Théâtre et spectacles

La contrebasse au théâtre de Paris

La contrebasse est une pièce qui se joue actuellement au théâtre de Paris, avec Clovis Cornillac seul en scène. Le texte est signé Patrick Suskind, l’auteur du Parfum. Cette pièce avait été interprétée par Jacques Villeret dans les années 1990. Les critiques que j’avais lues étant plutôt bonnes pour cette nouvelle version, j’y suis allée confiante.

Un monologue en musique

Lorsque le rideau se lève,  on découvre l’intérieur de l’unique personnage de la pièce, un contrebassiste à l’Orchestre National. Ce personnage va passer un long moment à nous présenter son instrument, la contrebasse, et le rapport particulier qu’il entretient avec elle.
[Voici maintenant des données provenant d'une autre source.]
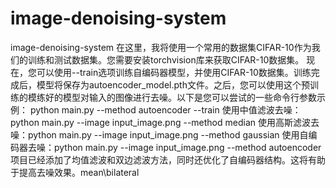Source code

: # image-denoising-system
image-denoising-system
在这里，我将使用一个常用的数据集CIFAR-10作为我们的训练和测试数据集。您需要安装torchvision库来获取CIFAR-10数据集。
现在，您可以使用--train选项训练自编码器模型，并使用CIFAR-10数据集。训练完成后，模型将保存为autoencoder_model.pth文件。之后，您可以使用这个预训练的模练好的模型对输入的图像进行去噪。以下是您可以尝试的一些命令行参数示例：
python main.py --method autoencoder --train
使用中值滤波去噪：python main.py --image input_image.png --method median
使用高斯滤波去噪：python main.py --image input_image.png --method gaussian
使用自编码器去噪：python main.py --image input_image.png --method autoencoder
项目已经添加了均值滤波和双边滤波方法，同时还优化了自编码器结构。这将有助于提高去噪效果。mean\bilateral
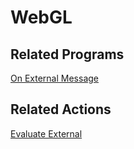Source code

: # WebGL

## Related Programs

[On External Message](../reference.md#on-external-message)

## Related Actions

[Evaluate External](../reference.md#evaluate-external)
Après nous avoir démontré que la contrebasse est une pièce maîtresse de l’orchestre, mais aussi la mal-aimée de la musique classique, il partage avec le public son dépit et ses regrets.

la-contrebasse-scene

Bilan : la pièce dure à peine une heure et demi, mais j’ai l’impression qu’elle a duré trois heures. Malgré la performance de Clovis Cornillac, je n’ai pas accroché à ce récit qui m’a semblé tourner en rond. Le temps passe lentement, au fil des canettes de bières que le personnage ingurgite les unes après les autres. Car cet homme est seul, triste, et alcoolique. Il est sérieusement névrosé et désagréable aussi, et Clovis Cornillac parvient merveilleusement bien à restituer cet aspect-là du personnage. Le souci, c’est qu’il est tellement détestable que je n’ai pas réussi à m’y attacher, ou simplement à être sensible à son histoire.

contrebasse-cornillac contrebasse-cornillac-fin

Une note positive tout de même : l’histoire est ponctuée de références musicales (je n’ai d’ailleurs pas tout compris, ma connaissance de la musique classique est très sommaire). Ces pauses musicales permettent au personnage de reprendre son souffle et au spectateur de faire une pause dans ce monologue interminable.

Je ne recommande donc pas vraiment cette pièce, mais si vous l’avez vu je serais curieuse d’avoir votre avis.

La Contrebasse au Théâtre de Paris
Jusqu’au 3 mai 2014, du mardi au samedi à 21h

affiche-contrebasse

Vous avez aimé cet article ? Partagez-le !
Share on FacebookTweet about this on TwitterPin on PinterestEmail this to someone

Encore une minute ?

2 Comments

  1. Pas fan de Cornillac, pas très envie de passer 1h30 avec seulement lui en scène, et ta critique n’encourage pas !!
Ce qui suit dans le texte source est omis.